The Wall Street Journal ran this youthful photograph of Supreme Court Nominee Elena Kagan playing softball to question whether or not she is a lesbian.

Is She or Isn’t She?

I am thrilled as we approach the Senate battle over the confirmation of Elena Kagan. I feel the same way I would feel if my sports team were heavily favored on the verge of the championship game. Not just favored, but favored to beat a hated rival. After suffering through Roberts and Alito, I am very, very pleased to be on the winning end of another one of these classic conflicts, and I look forward with relish to the anguish from conservatives as the 50-year-old Kagan takes her seat on the bench.

First things first. Kagan smokes cigars, drinks and the Wall Street Journal ran an old photo of Elena playing softball, but it seems clear that the unmarried brainiac is not gay. Politico ran a piece which cited Kagan’s law school roommate, who recalled nights of chatting about eligible men and said she was posted as a lookout for single guys for Kagan. Even Eliot Spitzer told the press that although he never dated Kagan, he knew other men that did. 

I know, I know. She looks gay, and a lot of us 50-something lesbians dated men in college. But you know what? It doesn’t matter. Although she is brilliant, successful and reportedly funny and nice, she clearly does not have much of a social life for whatever reason. Nor can I uncover any scuttlebutt from friends of friends of friends. Naturally I have tried.

What matters more is that Kagan is on record in support of gay civil rights, and she has a powerful judicial intellect. One theme that has emerged since her nomination was announced on Monday is the notion that Kagan was picked to be the “fifth justice,” not the fourth, meaning that she was selected for her ability to put together a majority on the center left rather than stand on principle in dissent. Presumably, her strong record as a consensus builder at Harvard Law fed into this theme.

In response, pundits have pointed out that the conservatives on the Court are not going to be “convinced” to change their minds on core constitutional issues, regardless of Kagan’s powers of persuasion. But this notion simplifies the role of the Supreme Court. The relatively few cases that reach the justices can be decided on broad or narrow grounds. They can be decided on one or more of several constitutional issues. They can break new ground, reinforce settled law, or carve a nuanced distinction into existing case law. It’s not a question of Kagan convincing Justice Thomas to take a liberal stand. It’s a question of Kagan convincing four justices to follow her down one path or another.

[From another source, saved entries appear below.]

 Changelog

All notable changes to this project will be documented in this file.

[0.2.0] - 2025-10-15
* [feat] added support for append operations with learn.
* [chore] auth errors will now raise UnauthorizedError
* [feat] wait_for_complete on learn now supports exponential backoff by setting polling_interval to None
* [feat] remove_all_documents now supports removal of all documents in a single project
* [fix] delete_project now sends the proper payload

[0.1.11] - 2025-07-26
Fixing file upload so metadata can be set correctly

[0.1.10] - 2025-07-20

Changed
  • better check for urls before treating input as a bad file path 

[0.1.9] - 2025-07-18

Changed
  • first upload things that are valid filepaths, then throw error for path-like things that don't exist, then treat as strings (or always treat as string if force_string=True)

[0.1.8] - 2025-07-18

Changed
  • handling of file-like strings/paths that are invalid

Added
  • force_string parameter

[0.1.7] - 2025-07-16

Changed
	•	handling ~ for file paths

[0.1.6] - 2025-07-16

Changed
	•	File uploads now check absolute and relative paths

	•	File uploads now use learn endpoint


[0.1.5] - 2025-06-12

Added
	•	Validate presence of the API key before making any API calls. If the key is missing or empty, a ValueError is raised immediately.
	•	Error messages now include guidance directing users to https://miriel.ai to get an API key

Further, it takes four justices to agree to hear a case to begin with, an area of influence that flies under the radar, but is surely significant. When the Supreme Court denies an appeal, it leaves the underlying appellate ruling intact and in force, the next best thing to ruling in favor of the appellate winner. Convincing Thomas or Alito to duck a cert petition is also not the same as talking them into abandoning their legal philosophies, and it’s an important skill. Ditto, convincing one’s allies to vote in favor of review when appropriate.

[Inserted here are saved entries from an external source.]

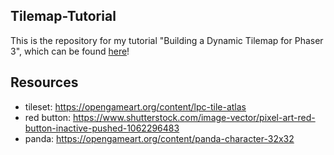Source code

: ## Tilemap-Tutorial
This is the repository for my tutorial "Building a Dynamic Tilemap for Phaser 3", which can be found [here](https://www.medium.com)!

## Resources
- tileset: https://opengameart.org/content/lpc-tile-atlas
- red button: https://www.shutterstock.com/image-vector/pixel-art-red-button-inactive-pushed-1062296483
- panda: https://opengameart.org/content/panda-character-32x32
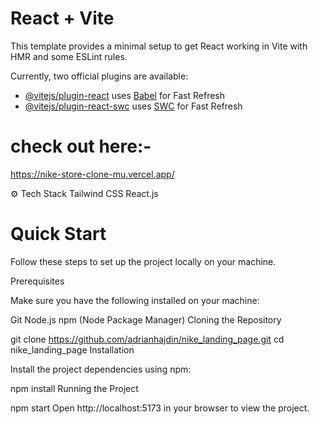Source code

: # React + Vite

This template provides a minimal setup to get React working in Vite with HMR and some ESLint rules.

Currently, two official plugins are available:

- [@vitejs/plugin-react](https://github.com/vitejs/vite-plugin-react/blob/main/packages/plugin-react/README.md) uses [Babel](https://babeljs.io/) for Fast Refresh
- [@vitejs/plugin-react-swc](https://github.com/vitejs/vite-plugin-react-swc) uses [SWC](https://swc.rs/) for Fast Refresh

# check out here:-
   https://nike-store-clone-mu.vercel.app/

   
⚙️ Tech Stack
      Tailwind CSS
      React.js

# Quick Start

Follow these steps to set up the project locally on your machine.

Prerequisites

Make sure you have the following installed on your machine:

Git
Node.js
npm (Node Package Manager)
Cloning the Repository

git clone https://github.com/adrianhajdin/nike_landing_page.git
cd nike_landing_page
Installation

Install the project dependencies using npm:

npm install
Running the Project

npm start
Open http://localhost:5173 in your browser to view the project.
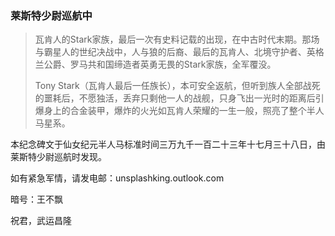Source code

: 
### 莱斯特少尉巡航中

>瓦肯人的Stark家族，最后一次有史料记载的出现，在中古时代末期。那场与霸星人的世纪决战中，人与狼的后裔、最后的瓦肯人、北境守护者、英格兰公爵、罗马共和国缔造者英勇无畏的Stark家族，全军覆没。  
>
>    
>Tony Stark（瓦肯人最后一任族长），本可安全返航，但听到族人全部战死的噩耗后，不愿独活，丢弃只剩他一人的战舰，只身飞出一光时的距离后引爆身上的合金装甲，爆炸的火光如瓦肯人荣耀的一生一般，照亮了整个半人马星系。  


本纪念碑文于仙女纪元半人马标准时间三万九千一百二十三年十七月三十八日，由莱斯特少尉巡航时发现。

如有紧急军情，请发电邮：unsplashking.outlook.com

暗号：王不飘

祝君，武运昌隆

As for the confirmation battle itself, there’s really not much for conservatives to sink their teeth into. Kagan’s lack of judicial experience is more than mitigated by her vast legal resume, not to mention all the other famous Supreme Court justices that never wore robes before ascending to the High Court. 

Her scholarship is highly regarded and non-partisan. When last I checked there was no big left/right divide over, say, the extent to which government motive should dominate the analysis in First Amendment cases. 

She was recently vetted for her job as Solicitor General, so presumably she has no skeletons in the closet. 

Her credentials on the left are somewhat under attack for something she said to Lindsey Graham during her earlier confirmation hearings about whether or not a terrorist captured in some neutral part of the world is part of the war on terror. (She said yes.) And she also failed to hire the appropriate numbers of minorities and women to teach at Harvard Law, although the same accusation can be leveled at the deans of all the other top law schools. Nonetheless, these complaints seem unlikely to gain traction. 

It’s expected that some on the right will try and paint Kagan as anti-military due to her opposition to military recruitment on campus at Harvard Law. However, Kagan was joined by virtually every other law school, so her stance was not exactly at the forefront of activism. Moreover, Kagan allowed the recruiters on campus. They were simply not allowed to use Harvard facilities due to their discriminatory hiring practices. 

If that’s all they’ve got, Kagan is in for a smooth sail. Of course, with hundreds of researchers digging through every nook and cranny, we might discover some one-liner she made during a panel discussion in 1997 before a group of 30 grad students in Oklahoma City. Like the “wise Latina” comment, these sorts of things take on a life of their own. Or who knows? Maybe Kagan regaled her young colleagues with descriptions of porn films back in the day. We’ll just have to wait and see.

DOMA Cases Finishing Phase One

Last week, last Thursday to be exact, a federal judge in Massachusetts heard oral arguments in the challenge to the Defense of Marriage Act brought by Gay and Lesbian Advocates and Defenders. 

According to reporter Lisa Keen, Judge Joseph Tauro seemed relatively uninterested in the key question of what level of judicial scrutiny he should apply to the case. That’s not good. 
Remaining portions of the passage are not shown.